One Ocean Expeditions' vessel, Akademik Loffe, will set sail on August 23rd for 22 days with a team of scientists, students, and a film crew to study the Arctic Ocean. The first-ever live broadcasts are planned for select museums, classrooms, and citizen scientists worldwide.
Pictured above: The Akademik Loffe will set sail in late August 2018 to conduct climate change studies in the Canadian Arctic. FlowCam will be aboard and used for plankton research. Credit: One Ocean Expeditions.
Aboard the Akademik Ioffe, the team will collect water, ice, and air samples to advance the understanding of and document the effect climate change is having on the environment and biodiversity in the Canadian Arctic Archipelago.
The expedition's chief scientist, Dr. Brice Loose of the University of Rhode Island Graduate School of Oceanography, is coordinating and leading the research into the exchange of greenhouse gases between the water and atmosphere, and changes in distribution and abundance of two vulnerable levels of the Arctic food web – plankton and seabirds.
Scientific research areas include:
- The physics of Arctic ocean circulation: transpolar water drift through the Canadian Arctic Archipelago (CAA)
- Chemistry of the melting Arctic and marginal seas: Water column chemistry affecting greenhouse gas fluxes
- Ecosystem surveys of Arctic habitats in transition: Distribution and abundance of zooplankton and phytoplankton
- Ecosystem surveys of Arctic habitats in transition: Distribution and abundance of seabirds
As the Arctic waters warm and the sea ice cover decreases, the Arctic surface ocean ecosystem is anticipated to undergo considerable changes. Habitats are changing and moving, perhaps disappearing, and species distribution and abundance may also change rapidly.

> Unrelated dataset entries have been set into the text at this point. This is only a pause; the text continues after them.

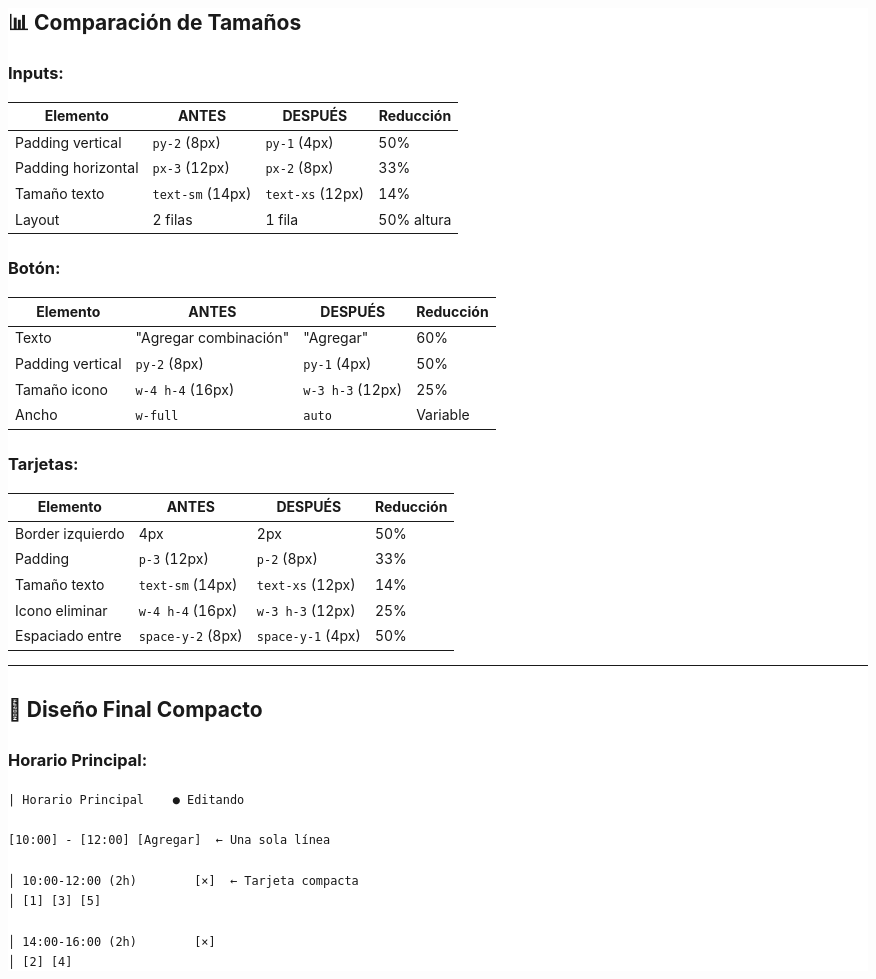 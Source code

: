 
## 📊 **Comparación de Tamaños**

### **Inputs:**
| Elemento | ANTES | DESPUÉS | Reducción |
|----------|-------|---------|-----------|
| Padding vertical | `py-2` (8px) | `py-1` (4px) | 50% |
| Padding horizontal | `px-3` (12px) | `px-2` (8px) | 33% |
| Tamaño texto | `text-sm` (14px) | `text-xs` (12px) | 14% |
| Layout | 2 filas | 1 fila | 50% altura |

### **Botón:**
| Elemento | ANTES | DESPUÉS | Reducción |
|----------|-------|---------|-----------|
| Texto | "Agregar combinación" | "Agregar" | 60% |
| Padding vertical | `py-2` (8px) | `py-1` (4px) | 50% |
| Tamaño icono | `w-4 h-4` (16px) | `w-3 h-3` (12px) | 25% |
| Ancho | `w-full` | `auto` | Variable |

### **Tarjetas:**
| Elemento | ANTES | DESPUÉS | Reducción |
|----------|-------|---------|-----------|
| Border izquierdo | 4px | 2px | 50% |
| Padding | `p-3` (12px) | `p-2` (8px) | 33% |
| Tamaño texto | `text-sm` (14px) | `text-xs` (12px) | 14% |
| Icono eliminar | `w-4 h-4` (16px) | `w-3 h-3` (12px) | 25% |
| Espaciado entre | `space-y-2` (8px) | `space-y-1` (4px) | 50% |

---

## 🎯 **Diseño Final Compacto**

### **Horario Principal:**
```
| Horario Principal    ● Editando

[10:00] - [12:00] [Agregar]  ← Una sola línea

│ 10:00-12:00 (2h)        [×]  ← Tarjeta compacta
│ [1] [3] [5]

│ 14:00-16:00 (2h)        [×]
│ [2] [4]
```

The Northwest Passage Project will periodically conduct plankton net tows in the upper water column (100m and less) to observe phytoplankton and zooplankton. The contents of the nets will be cataloged, and the organisms collected in these net tows will be counted with a laboratory bench-top FlowCam.
The FlowCam counts and images micrometer-size particles using an imaging microscope. This allows the identification and quantification of 'particles' from a sampled volume. These particles can be sediment, phytoplankton, or even zooplankton. This imaging system generates a library of images for each run and stores them for processing later.